## Aim of the exercise
Among the lines below, a stretch begins at the one with "A multiplayer game" and ends at the one with "First player to capture 100 oil gallons win.". Repeat that stretch exactly, ends included.

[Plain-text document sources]
◆ ◆ ◆ ◆ ◆

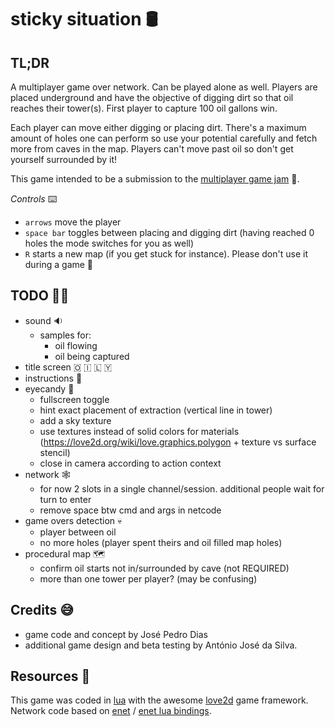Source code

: # sticky situation 🛢

## TL;DR

A multiplayer game over network. Can be played alone as well.
Players are placed underground and have the objective of digging dirt so that oil reaches their tower(s).
First player to capture 100 oil gallons win.

Each player can move either digging or placing dirt.
There's a maximum amount of holes one can perform so use your potential carefully and fetch more from caves in the map.
Players can't move past oil so don't get yourself surrounded by it!

This game intended to be a submission to the [multiplayer game jam](https://itch.io/jam/multiplayer-jam) 🤞.

_Controls_ ⌨️

- `arrows` move the player
- `space bar` toggles between placing and digging dirt (having reached 0 holes the mode switches for you as well)
- `R` starts a new map (if you get stuck for instance). Please don't use it during a game 🙏

## TODO 🧑‍🍳

- sound 🔉
  - samples for:
    - oil flowing
    - oil being captured
- title screen 🇴 🇮 🇱 🇾
- instructions 📃
- eyecandy 🌈
  - fullscreen toggle
  - hint exact placement of extraction (vertical line in tower)
  - add a sky texture
  - use textures instead of solid colors for materials (https://love2d.org/wiki/love.graphics.polygon + texture vs surface stencil)
  - close in camera according to action context
- network 🕸
  - for now 2 slots in a single channel/session. additional people wait for turn to enter
  - remove space btw cmd and args in netcode
- game overs detection 💀
  - player between oil
  - no more holes (player spent theirs and oil filled map holes)
- procedural map 🗺
  - confirm oil starts not in/surrounded by cave (not REQUIRED)
  - more than one tower per player? (may be confusing)

## Credits 😅

- game code and concept by José Pedro Dias
- additional game design and beta testing by António José da Silva.

## Resources 📖

This game was coded in [lua](http://www.lua.org/) with the awesome [love2d](https://love2d.org/) game framework.  
Network code based on [enet](http://enet.bespin.org/) / [enet lua bindings](https://leafo.net/lua-enet/).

◆ ◆ ◆ ◆ ◆

## Finished exercise
A multiplayer game over network. Can be played alone as well.
Players are placed underground and have the objective of digging dirt so that oil reaches their tower(s).
First player to capture 100 oil gallons win.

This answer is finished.